The mare's hooves darted around the control panel as she made a series of micro-adjustments to the machine’s output, increasing the intensity of the disturbance inside the test chamber. A small warning played, indicating that the energy output of the machine was becoming so high that the almost absolute-zero temperature inside the chamber was barely enough to contain the heat emitted.

“The directors don’t know what the hell they’re asking for,” the mare spat. “Oh, yeah, bend the laws of physics for us, would’ya? Thanks!” Her hooves still barely skimming across the control panel, buttons being pressed faster than a machine gun could ever hope to fire.

And then suddenly, the rapid tap-tap-tap of her inputs slowed. The brown-coated mare leaned forward in her seat, squinting through the thick, protective glass at the center of the chamber.

“Did that pendulum just stop moving for a second, or was that just me?”

With a renewed sense of purpose, the mare input a flurry of commands into the machine, boosting its output by four hundred percent. She drew upon the auxiliary coolant tanks, balancing the temperature inside the chamber, and pulled up a log.

“Coffee Pot, August 26th 1466, control test 76-B, lab 3. I could have sworn I just saw the control stop in mid-swing, just for a second...”

She watched intently as the machine drew upon more and more power from the lab’s titanic underground reactor system, and projected waves of electromagnetic force upon the swinging pendulum. A smile lit upon the mare’s face as the total output of the generators hit 640%.

The pendulum stopped moving in mid-swing.

“Yes!” Screamed the mare, jumping out of her chair. “Hah! That’ll show him! I did it! The control has stopped moving. Dilation has reached one hundred. That’s a perfect temporal plume if I’ve ever seen one!”

The mare walked away from her console, chittering into her log, pumping her forelegs in celebration. In fact, she was so happy, she failed to see the output of the machine climb higher and higher.
Seven hundred percent output.
Eight hundred and ninety percent output.
One thousand, two hundred percent output.

A shrill alarm blared and warning lights lit up, the automated computer recognising the danger placed upon the lab by the now rapidly overheating machine.

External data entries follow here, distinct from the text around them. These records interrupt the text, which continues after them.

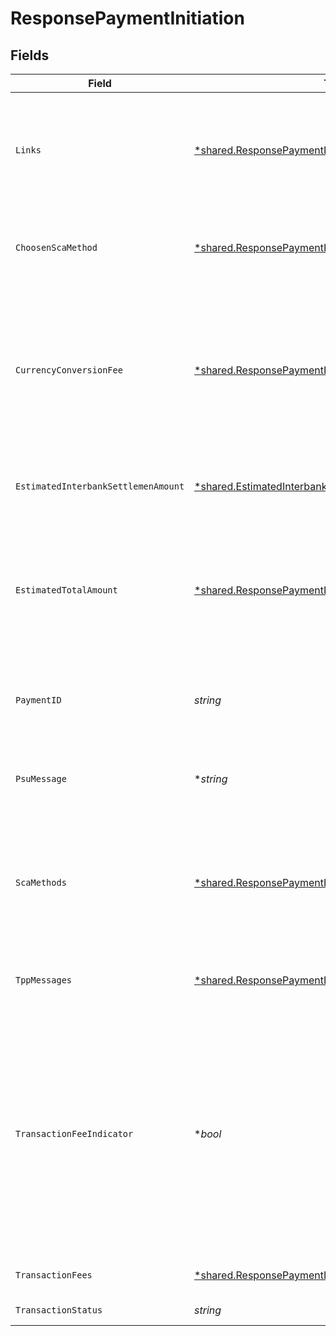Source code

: # ResponsePaymentInitiation


## Fields

| Field                                                                                                                                                                                                        | Type                                                                                                                                                                                                         | Required                                                                                                                                                                                                     | Description                                                                                                                                                                                                  | Example                                                                                                                                                                                                      |
| ------------------------------------------------------------------------------------------------------------------------------------------------------------------------------------------------------------ | ------------------------------------------------------------------------------------------------------------------------------------------------------------------------------------------------------------ | ------------------------------------------------------------------------------------------------------------------------------------------------------------------------------------------------------------ | ------------------------------------------------------------------------------------------------------------------------------------------------------------------------------------------------------------ | ------------------------------------------------------------------------------------------------------------------------------------------------------------------------------------------------------------ |
| `Links`                                                                                                                                                                                                      | [*shared.ResponsePaymentInitiationLinks](../../../pkg/models/shared/responsepaymentinitiationlinks.md)                                                                                                       | :heavy_minus_sign:                                                                                                                                                                                           | Lista de hipervínculos para ser reconocidos por el TPP. Tipos soportados en esta respuesta:                                                                                                                  |                                                                                                                                                                                                              |
| `ChoosenScaMethod`                                                                                                                                                                                           | [*shared.ResponsePaymentInitiationChoosenScaMethod](../../../pkg/models/shared/responsepaymentinitiationchoosenscamethod.md)                                                                                 | :heavy_minus_sign:                                                                                                                                                                                           | NO SOPORTADO EN ESTA VERSIÓN. SOLO EMBEBIDO                                                                                                                                                                  |                                                                                                                                                                                                              |
| `CurrencyConversionFee`                                                                                                                                                                                      | [*shared.ResponsePaymentInitiationCurrencyConversionFee](../../../pkg/models/shared/responsepaymentinitiationcurrencyconversionfee.md)                                                                       | :heavy_minus_sign:                                                                                                                                                                                           | Podría ser usado por el ASPSP para transportar comisiones por conversión específica de la moneda asociada a la transferencia de crédito iniciada.                                                            |                                                                                                                                                                                                              |
| `EstimatedInterbankSettlemenAmount`                                                                                                                                                                          | [*shared.EstimatedInterbankSettlemenAmount](../../../pkg/models/shared/estimatedinterbanksettlemenamount.md)                                                                                                 | :heavy_minus_sign:                                                                                                                                                                                           | Importe estimado a ser transferido al beneficiario.                                                                                                                                                          |                                                                                                                                                                                                              |
| `EstimatedTotalAmount`                                                                                                                                                                                       | [*shared.ResponsePaymentInitiationEstimatedTotalAmount](../../../pkg/models/shared/responsepaymentinitiationestimatedtotalamount.md)                                                                         | :heavy_minus_sign:                                                                                                                                                                                           | Importe el cual se estima que será retirado de la cuenta del ordenante. Nota: este importe incluye comisiones.                                                                                               |                                                                                                                                                                                                              |
| `PaymentID`                                                                                                                                                                                                  | *string*                                                                                                                                                                                                     | :heavy_check_mark:                                                                                                                                                                                           | Identificador del recurso que referencia a la iniciación de pago.                                                                                                                                            | 1b3ab8e8-0fd5-43d2-946e-d75958b172e7                                                                                                                                                                         |
| `PsuMessage`                                                                                                                                                                                                 | **string*                                                                                                                                                                                                    | :heavy_minus_sign:                                                                                                                                                                                           | Texto enviado al TPP a través del HUB para ser mostrado al PSU.                                                                                                                                              | Mensaje de ejemplo                                                                                                                                                                                           |
| `ScaMethods`                                                                                                                                                                                                 | [*shared.ResponsePaymentInitiationScaMethods](../../../pkg/models/shared/responsepaymentinitiationscamethods.md)                                                                                             | :heavy_minus_sign:                                                                                                                                                                                           | Este elemento es contenido si SCA es requerido y si el PSU puede elegir entre diferentes métodos de autenticación.                                                                                           |                                                                                                                                                                                                              |
| `TppMessages`                                                                                                                                                                                                | [*shared.ResponsePaymentInitiationTppMessages](../../../pkg/models/shared/responsepaymentinitiationtppmessages.md)                                                                                           | :heavy_minus_sign:                                                                                                                                                                                           | Mensaje para el TPP enviado a través del HUB.                                                                                                                                                                |                                                                                                                                                                                                              |
| `TransactionFeeIndicator`                                                                                                                                                                                    | **bool*                                                                                                                                                                                                      | :heavy_minus_sign:                                                                                                                                                                                           | Si es igual a "true", la transacción implicará una comisión según el ASPSP o según lo acordado entre ASPSP y PSU. Si es igual a "false", la transacción no implicará ninguna comisión adicional para el PSU. | false                                                                                                                                                                                                        |
| `TransactionFees`                                                                                                                                                                                            | [*shared.ResponsePaymentInitiationTransactionFees](../../../pkg/models/shared/responsepaymentinitiationtransactionfees.md)                                                                                   | :heavy_minus_sign:                                                                                                                                                                                           | Comisiones asociadas al pago.                                                                                                                                                                                |                                                                                                                                                                                                              |
| `TransactionStatus`                                                                                                                                                                                          | *string*                                                                                                                                                                                                     | :heavy_check_mark:                                                                                                                                                                                           | Estado de la transaccion                                                                                                                                                                                     | RCVD                                                                                                                                                                                                         |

The mare turned around, and saw the pendulum start moving again.

“Oh no.”

She sprang back into her chair, eyes darting.
The numbers kept climbing.
The alarm screamed its warning across the entire complex, warning everypony.
But nobody came, for on this day, the mare was alone.

Sweat streamed down the mare's forehead as the pendulum began to swing faster and faster, and the white walls of the testing chamber began to char as the temperatures rose to almost a thousand degrees.

“No, no, no, no…”
Four thousand percent output.
Nine thousand, five hundred percent output.

The pendulum melts.

Coffee Pot barely had time to react before the machine exploded.